ASSIGNMENT
Pick out each line of the records in which the word "Deserialización" appears.

════════

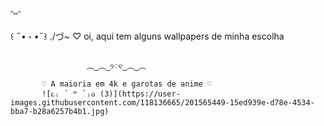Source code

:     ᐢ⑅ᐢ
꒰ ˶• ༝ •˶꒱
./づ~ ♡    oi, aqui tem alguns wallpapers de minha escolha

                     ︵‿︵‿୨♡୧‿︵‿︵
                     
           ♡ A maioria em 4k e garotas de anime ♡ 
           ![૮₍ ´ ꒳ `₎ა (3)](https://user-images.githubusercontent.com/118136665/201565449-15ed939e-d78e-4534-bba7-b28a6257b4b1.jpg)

════════

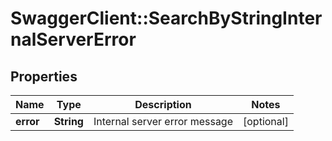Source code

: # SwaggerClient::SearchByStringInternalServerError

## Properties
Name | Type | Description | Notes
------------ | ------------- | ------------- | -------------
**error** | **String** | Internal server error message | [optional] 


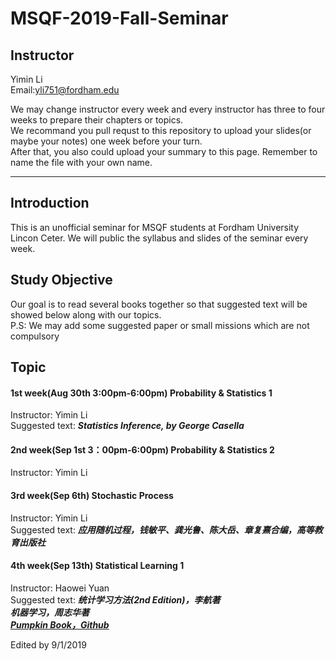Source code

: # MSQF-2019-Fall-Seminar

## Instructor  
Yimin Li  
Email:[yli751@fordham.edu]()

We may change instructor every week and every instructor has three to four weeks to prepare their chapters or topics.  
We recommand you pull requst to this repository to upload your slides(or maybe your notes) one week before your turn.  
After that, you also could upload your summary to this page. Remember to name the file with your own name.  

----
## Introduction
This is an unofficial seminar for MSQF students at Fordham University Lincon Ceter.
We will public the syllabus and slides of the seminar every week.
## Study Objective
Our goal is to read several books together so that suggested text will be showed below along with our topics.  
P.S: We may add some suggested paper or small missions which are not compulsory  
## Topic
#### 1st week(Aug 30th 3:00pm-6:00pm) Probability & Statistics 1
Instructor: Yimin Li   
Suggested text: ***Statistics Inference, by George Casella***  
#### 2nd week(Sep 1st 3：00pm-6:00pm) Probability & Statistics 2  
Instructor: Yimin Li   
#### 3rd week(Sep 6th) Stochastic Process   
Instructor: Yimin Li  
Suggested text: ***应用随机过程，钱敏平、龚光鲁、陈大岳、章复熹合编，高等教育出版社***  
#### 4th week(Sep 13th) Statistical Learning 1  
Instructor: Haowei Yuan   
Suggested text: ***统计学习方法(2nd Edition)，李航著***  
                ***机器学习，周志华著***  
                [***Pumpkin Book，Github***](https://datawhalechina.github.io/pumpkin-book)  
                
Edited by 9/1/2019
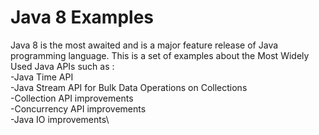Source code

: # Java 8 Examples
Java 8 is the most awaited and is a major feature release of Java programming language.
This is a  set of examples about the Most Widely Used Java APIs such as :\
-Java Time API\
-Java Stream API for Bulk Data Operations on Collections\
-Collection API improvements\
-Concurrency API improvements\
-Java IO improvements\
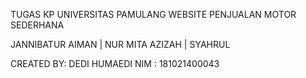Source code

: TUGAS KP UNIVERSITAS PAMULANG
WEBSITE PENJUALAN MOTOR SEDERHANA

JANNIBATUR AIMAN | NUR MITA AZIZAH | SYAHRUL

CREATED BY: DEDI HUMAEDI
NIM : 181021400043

════════

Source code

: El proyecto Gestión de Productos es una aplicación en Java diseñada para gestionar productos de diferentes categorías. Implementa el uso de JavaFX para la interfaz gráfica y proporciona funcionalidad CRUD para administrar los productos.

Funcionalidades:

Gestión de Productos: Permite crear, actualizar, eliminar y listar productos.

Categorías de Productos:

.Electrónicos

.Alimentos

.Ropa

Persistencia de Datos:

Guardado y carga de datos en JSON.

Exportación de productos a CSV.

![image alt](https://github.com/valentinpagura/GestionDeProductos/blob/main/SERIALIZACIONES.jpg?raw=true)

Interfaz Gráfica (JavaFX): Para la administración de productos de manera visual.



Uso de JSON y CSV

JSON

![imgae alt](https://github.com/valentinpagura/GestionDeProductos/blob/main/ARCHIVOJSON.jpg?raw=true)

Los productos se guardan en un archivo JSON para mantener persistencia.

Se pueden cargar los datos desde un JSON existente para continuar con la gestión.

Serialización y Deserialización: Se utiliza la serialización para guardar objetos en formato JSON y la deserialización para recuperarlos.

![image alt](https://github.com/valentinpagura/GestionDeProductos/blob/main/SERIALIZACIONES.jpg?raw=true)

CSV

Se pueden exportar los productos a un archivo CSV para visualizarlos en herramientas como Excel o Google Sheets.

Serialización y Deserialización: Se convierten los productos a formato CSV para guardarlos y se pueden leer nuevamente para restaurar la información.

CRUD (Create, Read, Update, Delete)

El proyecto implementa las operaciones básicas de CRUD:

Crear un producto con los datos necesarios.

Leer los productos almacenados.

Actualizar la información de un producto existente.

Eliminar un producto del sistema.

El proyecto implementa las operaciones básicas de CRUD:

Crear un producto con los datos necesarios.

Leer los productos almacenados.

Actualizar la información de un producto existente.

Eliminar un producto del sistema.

════════

YOUR SOLUTION
Serialización y Deserialización: Se utiliza la serialización para guardar objetos en formato JSON y la deserialización para recuperarlos.
Serialización y Deserialización: Se convierten los productos a formato CSV para guardarlos y se pueden leer nuevamente para restaurar la información.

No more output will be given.